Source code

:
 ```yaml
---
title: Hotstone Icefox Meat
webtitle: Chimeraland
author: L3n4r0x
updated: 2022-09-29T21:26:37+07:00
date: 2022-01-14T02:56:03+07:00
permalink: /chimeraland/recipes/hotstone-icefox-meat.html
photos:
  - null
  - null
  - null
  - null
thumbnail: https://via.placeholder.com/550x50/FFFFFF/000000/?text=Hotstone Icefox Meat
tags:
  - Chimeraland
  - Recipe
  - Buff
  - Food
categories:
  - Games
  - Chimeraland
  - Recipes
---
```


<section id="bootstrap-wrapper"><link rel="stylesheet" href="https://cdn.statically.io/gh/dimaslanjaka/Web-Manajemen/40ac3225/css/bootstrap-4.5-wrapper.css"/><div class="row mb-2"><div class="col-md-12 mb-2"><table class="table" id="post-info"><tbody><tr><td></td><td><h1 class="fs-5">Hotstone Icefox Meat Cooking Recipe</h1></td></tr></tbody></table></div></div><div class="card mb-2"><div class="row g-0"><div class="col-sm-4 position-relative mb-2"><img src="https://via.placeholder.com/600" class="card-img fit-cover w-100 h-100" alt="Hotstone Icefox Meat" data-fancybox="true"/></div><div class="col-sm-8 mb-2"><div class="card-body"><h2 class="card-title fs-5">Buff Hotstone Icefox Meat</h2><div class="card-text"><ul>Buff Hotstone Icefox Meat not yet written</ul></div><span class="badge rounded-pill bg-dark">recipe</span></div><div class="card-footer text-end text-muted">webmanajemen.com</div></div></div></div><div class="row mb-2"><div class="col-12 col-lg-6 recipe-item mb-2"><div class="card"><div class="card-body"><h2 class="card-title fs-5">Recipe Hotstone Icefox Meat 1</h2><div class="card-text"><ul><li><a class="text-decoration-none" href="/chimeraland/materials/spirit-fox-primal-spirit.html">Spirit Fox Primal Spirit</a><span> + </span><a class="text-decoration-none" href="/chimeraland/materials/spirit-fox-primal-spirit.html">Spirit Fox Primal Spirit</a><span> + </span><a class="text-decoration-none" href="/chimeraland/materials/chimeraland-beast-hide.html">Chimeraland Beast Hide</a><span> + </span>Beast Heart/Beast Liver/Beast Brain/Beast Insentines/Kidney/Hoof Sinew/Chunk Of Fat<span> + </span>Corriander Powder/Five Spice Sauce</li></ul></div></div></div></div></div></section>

==

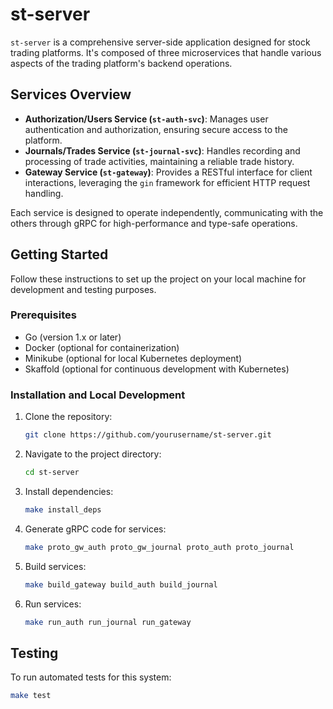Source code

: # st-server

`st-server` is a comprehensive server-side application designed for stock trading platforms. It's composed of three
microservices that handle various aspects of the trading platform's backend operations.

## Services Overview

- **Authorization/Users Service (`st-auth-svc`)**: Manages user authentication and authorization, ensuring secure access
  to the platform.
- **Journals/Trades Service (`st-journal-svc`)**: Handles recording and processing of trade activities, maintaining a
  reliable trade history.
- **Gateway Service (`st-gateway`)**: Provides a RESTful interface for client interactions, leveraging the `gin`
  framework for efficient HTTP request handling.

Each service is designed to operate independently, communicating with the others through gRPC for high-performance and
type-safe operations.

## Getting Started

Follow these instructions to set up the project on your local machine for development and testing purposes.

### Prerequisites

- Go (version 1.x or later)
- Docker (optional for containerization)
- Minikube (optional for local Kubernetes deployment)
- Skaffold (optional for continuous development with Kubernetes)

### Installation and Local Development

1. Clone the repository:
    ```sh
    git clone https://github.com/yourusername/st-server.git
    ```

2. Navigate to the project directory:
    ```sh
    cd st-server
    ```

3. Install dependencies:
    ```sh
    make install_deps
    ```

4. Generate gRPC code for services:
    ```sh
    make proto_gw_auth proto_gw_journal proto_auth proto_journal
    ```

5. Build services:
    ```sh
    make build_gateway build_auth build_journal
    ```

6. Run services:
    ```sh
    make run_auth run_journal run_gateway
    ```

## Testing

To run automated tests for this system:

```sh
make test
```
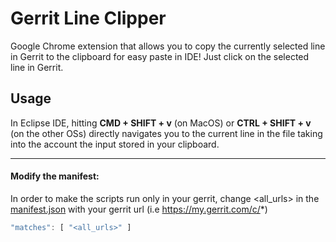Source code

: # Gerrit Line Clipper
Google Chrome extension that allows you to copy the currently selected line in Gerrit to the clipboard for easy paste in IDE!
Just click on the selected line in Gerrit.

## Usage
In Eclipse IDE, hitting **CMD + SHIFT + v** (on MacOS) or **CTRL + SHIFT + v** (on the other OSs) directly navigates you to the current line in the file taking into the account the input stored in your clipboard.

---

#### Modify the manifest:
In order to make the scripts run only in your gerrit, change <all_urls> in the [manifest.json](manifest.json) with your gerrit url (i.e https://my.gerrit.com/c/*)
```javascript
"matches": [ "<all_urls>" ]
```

▸ **Action item**:
Search the data above for lines holding "trading" and copy each of them.

▸ **Answer for the task**:
`st-server` is a comprehensive server-side application designed for stock trading platforms. It's composed of three
microservices that handle various aspects of the trading platform's backend operations.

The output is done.